* _Problem description_: Your answer consists of the lines in the data that contain "events". Copy each of them.

Records from a data collection:
**********
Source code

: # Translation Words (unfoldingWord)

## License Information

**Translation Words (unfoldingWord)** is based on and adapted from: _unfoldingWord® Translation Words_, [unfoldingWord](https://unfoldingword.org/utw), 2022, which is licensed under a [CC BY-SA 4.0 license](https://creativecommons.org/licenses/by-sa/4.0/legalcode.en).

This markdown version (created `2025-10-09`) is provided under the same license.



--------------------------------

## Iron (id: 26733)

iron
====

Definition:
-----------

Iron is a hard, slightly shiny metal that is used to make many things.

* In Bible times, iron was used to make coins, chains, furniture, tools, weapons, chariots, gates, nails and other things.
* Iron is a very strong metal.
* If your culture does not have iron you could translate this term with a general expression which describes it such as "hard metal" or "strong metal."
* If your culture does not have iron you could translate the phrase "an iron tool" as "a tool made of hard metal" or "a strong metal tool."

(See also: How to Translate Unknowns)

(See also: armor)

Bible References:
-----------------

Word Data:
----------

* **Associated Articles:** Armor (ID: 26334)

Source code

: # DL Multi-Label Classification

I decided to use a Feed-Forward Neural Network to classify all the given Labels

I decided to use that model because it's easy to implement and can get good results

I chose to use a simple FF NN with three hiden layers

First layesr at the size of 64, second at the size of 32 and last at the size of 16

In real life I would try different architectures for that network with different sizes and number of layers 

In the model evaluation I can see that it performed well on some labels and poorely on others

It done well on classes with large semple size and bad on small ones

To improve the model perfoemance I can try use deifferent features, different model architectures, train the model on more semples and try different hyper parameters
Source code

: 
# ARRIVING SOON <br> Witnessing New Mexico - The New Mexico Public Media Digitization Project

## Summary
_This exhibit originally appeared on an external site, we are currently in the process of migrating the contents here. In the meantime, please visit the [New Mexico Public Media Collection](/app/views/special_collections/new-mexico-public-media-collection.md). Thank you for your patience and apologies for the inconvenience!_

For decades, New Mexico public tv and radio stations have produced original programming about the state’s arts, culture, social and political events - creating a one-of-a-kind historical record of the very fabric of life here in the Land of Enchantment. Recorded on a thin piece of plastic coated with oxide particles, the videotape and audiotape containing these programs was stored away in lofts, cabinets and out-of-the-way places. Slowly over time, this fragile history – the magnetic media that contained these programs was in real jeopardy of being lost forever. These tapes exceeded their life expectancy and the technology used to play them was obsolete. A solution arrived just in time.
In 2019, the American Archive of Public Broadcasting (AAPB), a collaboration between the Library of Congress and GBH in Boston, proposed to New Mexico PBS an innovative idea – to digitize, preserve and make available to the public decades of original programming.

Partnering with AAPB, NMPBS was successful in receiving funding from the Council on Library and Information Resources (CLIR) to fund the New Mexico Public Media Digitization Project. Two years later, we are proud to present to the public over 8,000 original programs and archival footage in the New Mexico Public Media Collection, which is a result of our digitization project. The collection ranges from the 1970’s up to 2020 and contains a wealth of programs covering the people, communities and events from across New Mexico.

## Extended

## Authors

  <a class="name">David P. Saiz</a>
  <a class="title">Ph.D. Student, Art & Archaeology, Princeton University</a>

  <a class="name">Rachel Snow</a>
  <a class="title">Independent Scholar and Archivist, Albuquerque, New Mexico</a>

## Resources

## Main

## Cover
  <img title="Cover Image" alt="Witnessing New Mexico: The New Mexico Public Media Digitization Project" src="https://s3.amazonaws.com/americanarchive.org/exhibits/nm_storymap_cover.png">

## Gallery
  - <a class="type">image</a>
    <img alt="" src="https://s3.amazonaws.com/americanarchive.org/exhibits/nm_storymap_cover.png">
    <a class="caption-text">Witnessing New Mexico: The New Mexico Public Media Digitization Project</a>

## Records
**********
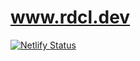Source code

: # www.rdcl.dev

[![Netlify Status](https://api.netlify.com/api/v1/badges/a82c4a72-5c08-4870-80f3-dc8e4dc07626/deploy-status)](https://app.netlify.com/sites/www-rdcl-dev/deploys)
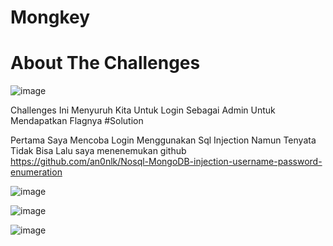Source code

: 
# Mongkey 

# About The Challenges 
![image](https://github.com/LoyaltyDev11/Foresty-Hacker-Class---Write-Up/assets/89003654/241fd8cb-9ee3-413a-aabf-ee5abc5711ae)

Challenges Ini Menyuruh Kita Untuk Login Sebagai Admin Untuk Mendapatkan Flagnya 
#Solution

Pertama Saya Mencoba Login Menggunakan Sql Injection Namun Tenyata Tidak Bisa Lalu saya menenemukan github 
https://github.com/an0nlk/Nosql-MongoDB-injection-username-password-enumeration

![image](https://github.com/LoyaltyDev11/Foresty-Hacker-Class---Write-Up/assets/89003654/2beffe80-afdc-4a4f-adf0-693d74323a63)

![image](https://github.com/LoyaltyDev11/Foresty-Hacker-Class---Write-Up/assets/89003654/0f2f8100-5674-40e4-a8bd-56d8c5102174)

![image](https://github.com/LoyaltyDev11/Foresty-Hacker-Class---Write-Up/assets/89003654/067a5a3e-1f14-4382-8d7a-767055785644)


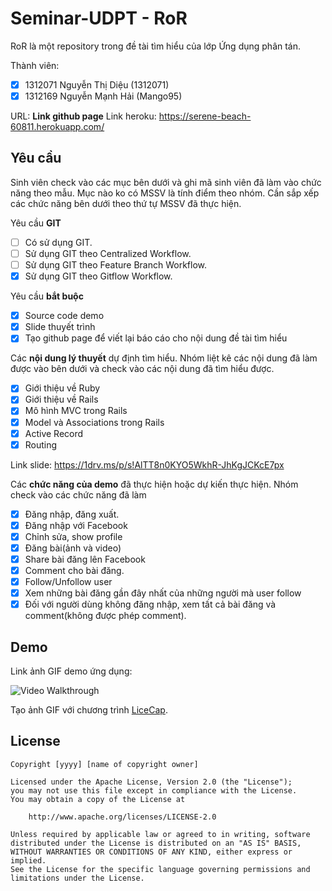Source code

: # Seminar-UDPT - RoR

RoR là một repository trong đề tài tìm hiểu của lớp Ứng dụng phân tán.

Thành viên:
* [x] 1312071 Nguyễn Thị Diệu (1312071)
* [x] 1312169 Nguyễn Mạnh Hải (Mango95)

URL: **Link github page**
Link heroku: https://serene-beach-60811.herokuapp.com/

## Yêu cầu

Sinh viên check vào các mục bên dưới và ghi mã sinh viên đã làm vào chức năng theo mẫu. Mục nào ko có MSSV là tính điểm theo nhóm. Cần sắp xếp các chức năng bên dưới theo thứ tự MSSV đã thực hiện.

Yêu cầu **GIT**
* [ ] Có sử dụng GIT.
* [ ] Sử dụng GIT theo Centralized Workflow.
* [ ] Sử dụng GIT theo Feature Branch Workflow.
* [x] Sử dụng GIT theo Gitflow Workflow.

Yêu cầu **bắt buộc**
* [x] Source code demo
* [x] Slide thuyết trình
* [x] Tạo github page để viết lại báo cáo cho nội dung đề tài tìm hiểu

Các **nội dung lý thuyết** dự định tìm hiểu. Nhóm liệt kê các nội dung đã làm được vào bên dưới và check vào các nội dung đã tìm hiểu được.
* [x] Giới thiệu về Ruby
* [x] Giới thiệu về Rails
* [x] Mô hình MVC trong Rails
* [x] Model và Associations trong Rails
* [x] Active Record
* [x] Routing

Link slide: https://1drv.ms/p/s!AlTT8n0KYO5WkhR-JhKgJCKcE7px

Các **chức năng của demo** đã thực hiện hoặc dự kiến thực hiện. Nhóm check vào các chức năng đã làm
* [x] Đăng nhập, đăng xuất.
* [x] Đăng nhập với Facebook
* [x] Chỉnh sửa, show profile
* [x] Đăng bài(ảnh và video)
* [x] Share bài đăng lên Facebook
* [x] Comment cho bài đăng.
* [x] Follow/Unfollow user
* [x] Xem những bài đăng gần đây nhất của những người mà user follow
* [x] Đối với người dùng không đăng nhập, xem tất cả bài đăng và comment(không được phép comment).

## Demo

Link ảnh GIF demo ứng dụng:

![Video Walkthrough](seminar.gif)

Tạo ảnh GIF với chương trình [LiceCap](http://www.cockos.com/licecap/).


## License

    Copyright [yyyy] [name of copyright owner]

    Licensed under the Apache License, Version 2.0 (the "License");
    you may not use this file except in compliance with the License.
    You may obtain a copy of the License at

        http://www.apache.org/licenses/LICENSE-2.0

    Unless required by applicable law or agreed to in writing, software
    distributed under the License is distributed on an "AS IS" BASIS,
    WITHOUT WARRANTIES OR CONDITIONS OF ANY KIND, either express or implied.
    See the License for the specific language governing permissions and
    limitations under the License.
**********
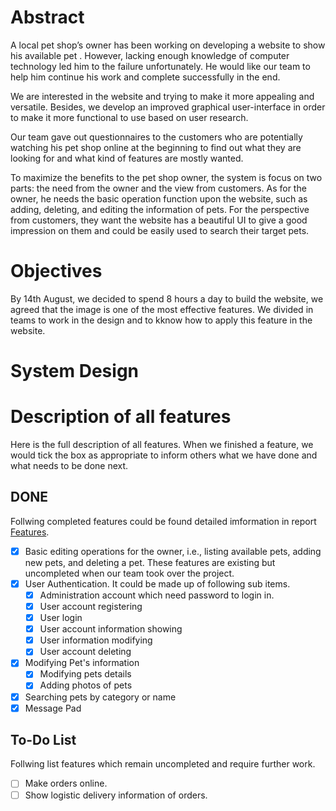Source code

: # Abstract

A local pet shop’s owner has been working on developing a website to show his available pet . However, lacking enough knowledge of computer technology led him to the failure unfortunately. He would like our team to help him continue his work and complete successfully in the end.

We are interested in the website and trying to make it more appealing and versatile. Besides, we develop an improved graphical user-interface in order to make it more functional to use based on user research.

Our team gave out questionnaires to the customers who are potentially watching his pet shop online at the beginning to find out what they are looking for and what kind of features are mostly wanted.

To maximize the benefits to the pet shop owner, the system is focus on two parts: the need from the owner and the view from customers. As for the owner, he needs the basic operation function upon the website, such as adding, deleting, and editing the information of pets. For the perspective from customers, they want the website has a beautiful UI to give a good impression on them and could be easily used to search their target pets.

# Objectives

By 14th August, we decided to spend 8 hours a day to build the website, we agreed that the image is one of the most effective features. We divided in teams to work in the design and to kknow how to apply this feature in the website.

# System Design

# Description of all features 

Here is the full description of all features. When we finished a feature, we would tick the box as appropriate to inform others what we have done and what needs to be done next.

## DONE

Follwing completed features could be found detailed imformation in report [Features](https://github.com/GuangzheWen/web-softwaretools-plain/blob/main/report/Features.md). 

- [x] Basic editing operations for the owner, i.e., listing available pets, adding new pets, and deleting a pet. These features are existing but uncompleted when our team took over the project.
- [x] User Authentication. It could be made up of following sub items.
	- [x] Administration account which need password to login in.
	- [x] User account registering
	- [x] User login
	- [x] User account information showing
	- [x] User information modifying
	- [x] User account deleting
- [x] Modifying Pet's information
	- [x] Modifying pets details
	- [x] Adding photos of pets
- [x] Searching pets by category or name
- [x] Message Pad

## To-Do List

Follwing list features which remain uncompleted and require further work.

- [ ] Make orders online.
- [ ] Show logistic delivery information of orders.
**********
* _Worked solution_:
For decades, New Mexico public tv and radio stations have produced original programming about the state’s arts, culture, social and political events - creating a one-of-a-kind historical record of the very fabric of life here in the Land of Enchantment. Recorded on a thin piece of plastic coated with oxide particles, the videotape and audiotape containing these programs was stored away in lofts, cabinets and out-of-the-way places. Slowly over time, this fragile history – the magnetic media that contained these programs was in real jeopardy of being lost forever. These tapes exceeded their life expectancy and the technology used to play them was obsolete. A solution arrived just in time.
Partnering with AAPB, NMPBS was successful in receiving funding from the Council on Library and Information Resources (CLIR) to fund the New Mexico Public Media Digitization Project. Two years later, we are proud to present to the public over 8,000 original programs and archival footage in the New Mexico Public Media Collection, which is a result of our digitization project. The collection ranges from the 1970’s up to 2020 and contains a wealth of programs covering the people, communities and events from across New Mexico.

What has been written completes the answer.